EXERCISE REQUIREMENTS
Starting at the first line of the records below, transcribe each line exactly, ending with the line that contains "塞克才华横溢，是三十年代杰出".

Excerpts from a dataset
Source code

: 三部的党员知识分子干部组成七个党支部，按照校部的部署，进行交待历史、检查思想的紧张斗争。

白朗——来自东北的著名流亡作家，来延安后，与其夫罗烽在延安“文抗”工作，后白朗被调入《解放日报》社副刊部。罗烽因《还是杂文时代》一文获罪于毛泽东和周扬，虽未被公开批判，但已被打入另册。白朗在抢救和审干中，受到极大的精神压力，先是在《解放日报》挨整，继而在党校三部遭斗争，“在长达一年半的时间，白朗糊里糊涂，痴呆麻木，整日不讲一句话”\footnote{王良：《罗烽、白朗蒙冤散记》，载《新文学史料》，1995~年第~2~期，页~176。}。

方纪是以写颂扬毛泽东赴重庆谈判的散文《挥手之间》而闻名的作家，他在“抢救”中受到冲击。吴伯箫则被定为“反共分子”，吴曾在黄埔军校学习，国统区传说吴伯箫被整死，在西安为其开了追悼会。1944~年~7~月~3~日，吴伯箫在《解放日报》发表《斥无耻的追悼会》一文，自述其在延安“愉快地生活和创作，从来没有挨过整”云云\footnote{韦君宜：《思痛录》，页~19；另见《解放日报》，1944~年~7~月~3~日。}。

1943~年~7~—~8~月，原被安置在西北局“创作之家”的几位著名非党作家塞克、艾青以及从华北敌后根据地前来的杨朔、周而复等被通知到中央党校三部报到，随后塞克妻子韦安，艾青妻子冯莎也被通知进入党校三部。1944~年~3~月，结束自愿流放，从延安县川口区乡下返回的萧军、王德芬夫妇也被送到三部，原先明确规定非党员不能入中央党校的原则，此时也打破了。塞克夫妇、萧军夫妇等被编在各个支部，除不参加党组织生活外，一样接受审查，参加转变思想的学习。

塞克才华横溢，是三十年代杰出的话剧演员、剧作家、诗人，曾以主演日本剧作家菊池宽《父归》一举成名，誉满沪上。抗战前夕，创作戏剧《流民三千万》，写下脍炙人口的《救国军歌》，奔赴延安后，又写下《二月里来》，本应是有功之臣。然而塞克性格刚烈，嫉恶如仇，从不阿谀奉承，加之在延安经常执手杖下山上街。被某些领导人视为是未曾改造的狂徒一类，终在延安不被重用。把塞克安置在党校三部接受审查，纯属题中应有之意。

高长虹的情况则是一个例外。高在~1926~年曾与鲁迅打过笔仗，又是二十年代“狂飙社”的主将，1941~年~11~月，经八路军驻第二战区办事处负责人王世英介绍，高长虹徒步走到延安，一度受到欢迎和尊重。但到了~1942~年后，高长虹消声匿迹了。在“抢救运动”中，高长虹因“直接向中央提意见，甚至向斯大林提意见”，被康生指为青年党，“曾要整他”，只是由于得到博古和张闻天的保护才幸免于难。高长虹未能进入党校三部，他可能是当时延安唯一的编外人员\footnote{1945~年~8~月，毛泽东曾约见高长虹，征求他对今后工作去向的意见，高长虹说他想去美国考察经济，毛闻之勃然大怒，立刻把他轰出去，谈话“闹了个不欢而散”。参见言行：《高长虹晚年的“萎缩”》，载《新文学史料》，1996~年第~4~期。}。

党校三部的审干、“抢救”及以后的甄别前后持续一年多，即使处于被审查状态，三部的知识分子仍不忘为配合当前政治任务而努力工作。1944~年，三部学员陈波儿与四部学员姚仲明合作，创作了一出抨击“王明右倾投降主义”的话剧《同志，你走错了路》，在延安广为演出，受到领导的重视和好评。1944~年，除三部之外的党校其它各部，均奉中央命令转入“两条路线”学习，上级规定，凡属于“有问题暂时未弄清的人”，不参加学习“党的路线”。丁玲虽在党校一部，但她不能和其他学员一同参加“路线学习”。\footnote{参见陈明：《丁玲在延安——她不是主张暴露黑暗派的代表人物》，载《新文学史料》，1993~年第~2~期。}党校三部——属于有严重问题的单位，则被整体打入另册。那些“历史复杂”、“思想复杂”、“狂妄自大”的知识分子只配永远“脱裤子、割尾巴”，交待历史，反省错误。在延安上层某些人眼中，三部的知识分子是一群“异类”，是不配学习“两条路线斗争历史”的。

SOLUTION TO THIS TASK
Source code

: 三部的党员知识分子干部组成七个党支部，按照校部的部署，进行交待历史、检查思想的紧张斗争。

白朗——来自东北的著名流亡作家，来延安后，与其夫罗烽在延安“文抗”工作，后白朗被调入《解放日报》社副刊部。罗烽因《还是杂文时代》一文获罪于毛泽东和周扬，虽未被公开批判，但已被打入另册。白朗在抢救和审干中，受到极大的精神压力，先是在《解放日报》挨整，继而在党校三部遭斗争，“在长达一年半的时间，白朗糊里糊涂，痴呆麻木，整日不讲一句话”\footnote{王良：《罗烽、白朗蒙冤散记》，载《新文学史料》，1995~年第~2~期，页~176。}。

方纪是以写颂扬毛泽东赴重庆谈判的散文《挥手之间》而闻名的作家，他在“抢救”中受到冲击。吴伯箫则被定为“反共分子”，吴曾在黄埔军校学习，国统区传说吴伯箫被整死，在西安为其开了追悼会。1944~年~7~月~3~日，吴伯箫在《解放日报》发表《斥无耻的追悼会》一文，自述其在延安“愉快地生活和创作，从来没有挨过整”云云\footnote{韦君宜：《思痛录》，页~19；另见《解放日报》，1944~年~7~月~3~日。}。

1943~年~7~—~8~月，原被安置在西北局“创作之家”的几位著名非党作家塞克、艾青以及从华北敌后根据地前来的杨朔、周而复等被通知到中央党校三部报到，随后塞克妻子韦安，艾青妻子冯莎也被通知进入党校三部。1944~年~3~月，结束自愿流放，从延安县川口区乡下返回的萧军、王德芬夫妇也被送到三部，原先明确规定非党员不能入中央党校的原则，此时也打破了。塞克夫妇、萧军夫妇等被编在各个支部，除不参加党组织生活外，一样接受审查，参加转变思想的学习。

塞克才华横溢，是三十年代杰出的话剧演员、剧作家、诗人，曾以主演日本剧作家菊池宽《父归》一举成名，誉满沪上。抗战前夕，创作戏剧《流民三千万》，写下脍炙人口的《救国军歌》，奔赴延安后，又写下《二月里来》，本应是有功之臣。然而塞克性格刚烈，嫉恶如仇，从不阿谀奉承，加之在延安经常执手杖下山上街。被某些领导人视为是未曾改造的狂徒一类，终在延安不被重用。把塞克安置在党校三部接受审查，纯属题中应有之意。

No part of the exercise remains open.